What I learned at my first convention

I had a wonderful experience at ConFusion. It is still fueling me creatively. I have steampunked out a Nerf Maverick and a Squirtgun. The Kazoo SF Writers’ Group has a new member. And I think back on it warmly. What did I do right?

I went with a completely open attitude. If it is your first con you probably have your non-sf friends teasing you and trying to riddle you with stereotypes about all the weirdos you are willingly joining. There are people there doing and wearing things you’ve never seen. True that guy over there may be dressed up as a unicorn, but he is completely approachable. Almost everyone there was. I had my camera and cosplay is a great way to meet people. I’d just say, “Great costume, will you take a picture with me?” Nobody told me no.
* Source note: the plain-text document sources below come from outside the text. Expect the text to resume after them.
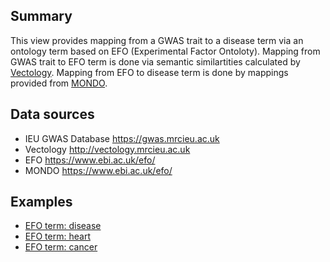 ## Summary

This view provides mapping from a GWAS trait to a disease term via an ontology term based on EFO (Experimental Factor Ontoloty). Mapping from GWAS trait to EFO term is done via semantic similartities calculated by [Vectology](http://vectology.mrcieu.ac.uk). Mapping from EFO to disease term is done by mappings provided from [MONDO](https://mondo.monarchinitiative.org/).

## Data sources

- IEU GWAS Database https://gwas.mrcieu.ac.uk
- Vectology http://vectology.mrcieu.ac.uk
- EFO https://www.ebi.ac.uk/efo/
- MONDO https://www.ebi.ac.uk/efo/

## Examples

- [EFO term: disease](/ontology/trait-disease/?efo-term=disease)
- [EFO term: heart](/ontology/trait-disease/?efo-term=heart)
- [EFO term: cancer](/ontology/trait-disease/?efo-term=cancer)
And I met Laura,one of my best confriends for the weekend that way.

I was there to meet writers. Even after years at this, learning by doing and studying outstanding work by others, there is still the persistent myth that they just know something that if you knew it it would make it easy to write award-winning stories the moment you got home. The urge to ask them unanswerable questions must be purged. Seriously, purge the urge. Also the idea that they are there to provide you with something. They give plenty in the panels. So my goal was to be friendly. Friends are people you get along with because you have things in common with them. You are mutually interesting to each other. You all know this.

So I confidently approached the tables at the bar where the writers were gathered. I waited until I wasn’t interrupting anyone then I introduced myself and my buddy Mike, sharing a few details. If there was a conversation going on I tried not to derail it, or interrupt. The people I met at one end of the table, the Rambos (I had met Wayne in the ConSuite), Merrie Haskell, Dave Klecha, Jim C Hines were very easy to talk to. When I made my way to the other end where Toby Buckell, John Scalzi, Doselle Young were they were already into a very great conversation. I introduced myself, but I could tell that I really couldn’t add much without trying to take over the conversation, or ask that they stop and catch me up, so I smiled, picked up my chair and skedaddled. I knew the con was going all weekend and I would have another chance to meet them. I didn’t want to try to have my fun at their fun’s expense. And it was cool. Later I got Sly Mongoose signed by Toby Buckell and I got to meet his wife Emily and congratulate them on their upcoming twins.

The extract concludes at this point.